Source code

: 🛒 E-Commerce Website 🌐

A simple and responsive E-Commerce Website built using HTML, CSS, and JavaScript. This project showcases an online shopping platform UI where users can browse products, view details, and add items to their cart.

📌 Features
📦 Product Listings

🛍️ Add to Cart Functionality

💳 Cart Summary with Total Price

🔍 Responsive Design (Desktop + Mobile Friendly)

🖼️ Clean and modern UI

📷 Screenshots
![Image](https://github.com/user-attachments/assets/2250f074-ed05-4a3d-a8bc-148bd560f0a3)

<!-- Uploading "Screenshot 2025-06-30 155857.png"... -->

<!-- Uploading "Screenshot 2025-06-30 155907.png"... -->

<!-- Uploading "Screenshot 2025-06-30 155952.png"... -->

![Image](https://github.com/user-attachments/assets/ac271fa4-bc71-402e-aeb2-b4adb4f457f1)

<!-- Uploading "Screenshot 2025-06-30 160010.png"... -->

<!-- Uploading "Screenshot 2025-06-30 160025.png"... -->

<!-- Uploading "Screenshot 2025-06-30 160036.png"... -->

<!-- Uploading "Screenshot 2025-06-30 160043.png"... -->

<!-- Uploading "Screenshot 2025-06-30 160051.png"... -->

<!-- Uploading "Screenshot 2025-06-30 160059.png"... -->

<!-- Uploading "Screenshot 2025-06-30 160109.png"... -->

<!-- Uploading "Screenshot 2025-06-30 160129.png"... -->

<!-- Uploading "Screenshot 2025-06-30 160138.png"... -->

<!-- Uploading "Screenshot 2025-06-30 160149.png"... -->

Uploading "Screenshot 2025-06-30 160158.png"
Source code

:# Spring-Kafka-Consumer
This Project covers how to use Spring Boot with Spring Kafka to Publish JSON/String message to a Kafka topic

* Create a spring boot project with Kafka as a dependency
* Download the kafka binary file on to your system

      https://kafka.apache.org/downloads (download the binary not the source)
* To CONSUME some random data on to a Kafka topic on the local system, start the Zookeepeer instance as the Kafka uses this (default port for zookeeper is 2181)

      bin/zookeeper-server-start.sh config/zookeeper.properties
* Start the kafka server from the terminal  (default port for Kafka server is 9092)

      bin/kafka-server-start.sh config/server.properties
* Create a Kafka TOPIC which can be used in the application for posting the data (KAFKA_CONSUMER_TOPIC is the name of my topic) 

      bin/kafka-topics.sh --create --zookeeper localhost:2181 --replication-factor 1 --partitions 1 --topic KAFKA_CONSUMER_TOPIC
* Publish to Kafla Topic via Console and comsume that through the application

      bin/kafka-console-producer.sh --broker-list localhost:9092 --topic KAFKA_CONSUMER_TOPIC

• • •

_What the exercise asks:_
Go through the material above and count the lines that include "application". Give the number alone.

_Expected answer:_
2